I went to work last night hoping that It would get my mind off of her. When I went to work I had co-workers hug me and express their sympathy. We talked about our dogs and it was nice to know that there were other people that loved their pups just as much as we loved Lucy. I hosted a Pizza Night at my work and had a great evening laughing with everyone.

On my way home, the song "Life ain't always beautiful" came on the radio and I looked down at my passenger side car seat and all I could see and think about was Lucy. I cried the entire way home.

That night after he came in we both sat on the couch and cried. We talked about Luc for hours. Brad said that Crowley came int he garage tonight and was chewing on a piece of wood, the same piece of wood Lucy was chewing on the night before. It made him his her.

Crowley is so sad. We don't know what to do to make her feel better. She just keeps sniffing and looking for her. I wear sweatpants around the house at night, usually the same pair all week. Crowley keeps following me around sniffing and licking my pants. She must smell Lucy and it breaks my heart. It makes me miss her.

This morning brought more tears as I felt myself moving my legs at the end of the bed to try to find her. She slept at the bottom of our bed most nights. Mostly in between my legs. It made me miss her.

Crowley came in our room this morning and I sat there waiting for Lucy to start barking. The nights that she didn't sleep in our room she slept in the living room with Crowley. Crowley would then show off by jumping the gate and then come into our room. Then little Luc would stand up on the gate until one of use would come pick her up and bring her in our room. It made me miss her.

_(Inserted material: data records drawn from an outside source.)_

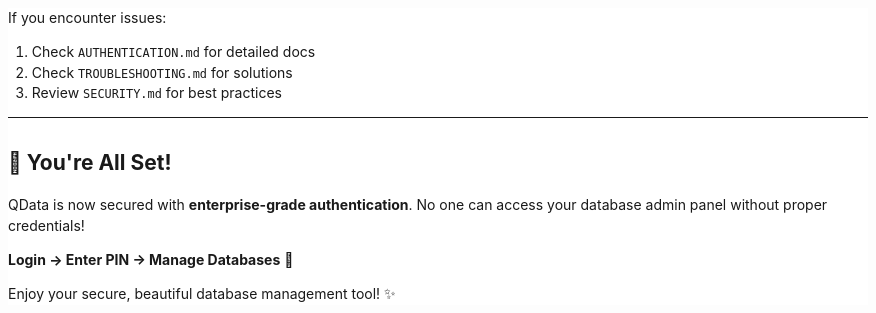 If you encounter issues:
1. Check `AUTHENTICATION.md` for detailed docs
2. Check `TROUBLESHOOTING.md` for solutions
3. Review `SECURITY.md` for best practices

---

## 🎉 You're All Set!

QData is now secured with **enterprise-grade authentication**. No one can access your database admin panel without proper credentials!

**Login → Enter PIN → Manage Databases** 🚀

Enjoy your secure, beautiful database management tool! ✨

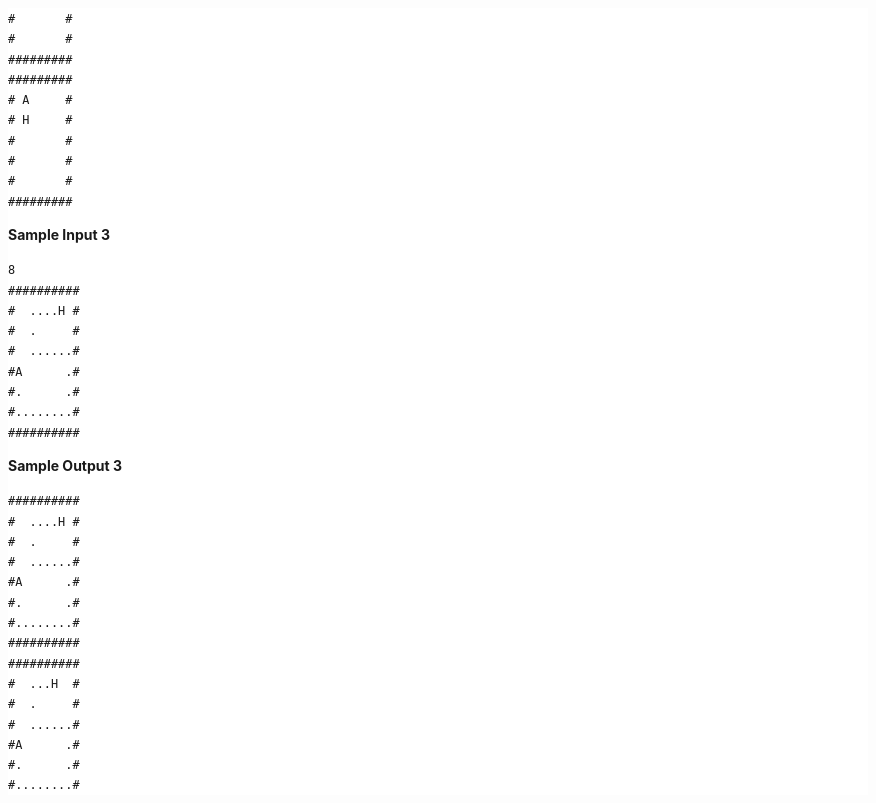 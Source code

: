     #       #
    #       #
    #########
    #########
    # A     #
    # H     #
    #       #
    #       #
    #       #
    #########

**Sample Input 3**

    8
    ##########
    #  ....H #
    #  .     #
    #  ......#
    #A      .#
    #.      .#
    #........#
    ##########

**Sample Output 3**

    ##########
    #  ....H #
    #  .     #
    #  ......#
    #A      .#
    #.      .#
    #........#
    ##########
    ##########
    #  ...H  #
    #  .     #
    #  ......#
    #A      .#
    #.      .#
    #........#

Everything reminds us of her...

Wednesday, January 11, 2012

Lucy 10-28-11 to 1-11-12


Sad day today because today is the day that we lost our little puppy Lucy.

I got home from work around 10pm last night and Lucy met me at the door to say hello. We played for about a half hour and then she went to lay down and just couldn't seem to get comfortable. She would lay down for a little bit, groan and then get up and move to another spot. It seemed as though her back legs were stiff and she was limping. I woke up Brad to see if he had noticed anything different and he said that she was her normal self, spent most of the day outside being rowdy with Crowley(Our yr old Husky/St. Bernard mix. From there the night just got worse and worse. Around 11pm she began to scream frantically in spurts like she was in pain. She did this prolly 4 times every half hour. I then was scared so I called the Vet and described the symptoms. He wanted me to look at her stool to see if stool and urine to see if there was blood that would suggest poisoning. Lucy had just been out to go to the bathroom and went both 1 and 2, and there was nothing wrong or unusual about either of them. The vet suggested giving her water and keeping her calm and to call if anything changes.

Again things began to get worse. Lucy began to breathe really heavy but then was able to lay down and rest. I had her sleep with us in our bed and seemed to be more relaxed as I petted her the whole night. At 4am she got up and began whining and stood still. Her body felt like a statue. She wouldn't move and she wouldn't open her mouth. I called the vet and started the car and headed to the clinic.

Lucy laid in my front car seat and appeared to have a hard time breathing. About half way there Lucy opened her mouth and began gasping for air.

I saw her take her last breath and then she was gone. I got to the vet a few minutes later and he came and got her out of the car. I could barely stand I was crying so hard.

It was now 4:30am and the Vet had pronounced her dead. I wrapped my arms around her and cried. The vet said that he would do a post mortum exam to see what the cause of death was in the morning when the office opened up.

I drove home. It was the longest drive of my life. I got home and we both lost it. We were devastated. We both tried to lay down again to get some rest, because it had been a long night.

We both woke up to Brad's phone ring at 9:30 or so, it was the vet. He explained to Brad that Lucy's heart was too small. Her heart was the size of a cat's heart and that one of the blood vessels had detached from the heart and she bled internally.

It was a birth defect that this vet has only ever seen one other time.

Lucy would be 11 wks old on Friday, we had he for 4 weeks. It's seems like she has been a part of our family forever. I never thought that losing a dog would be so painful. I never considered myself a dog lover until we got Crowley and then Lucy. Lucy was a wonderful puppy, that had a lot of energy. the last couple weeks Lucy and Crowley became really close. They wouldn't do anything without the other. Lucy just learned how to sit this last week. She made us both so happy and now we are both so sad.

We went and picked her up from the vet a couple hours ago. We got home and then buried her next to our pond.

Crowley is moping around the house whining looking for Lucy. It is so sad to watch.

Good-bye Lucy. We loved you so much.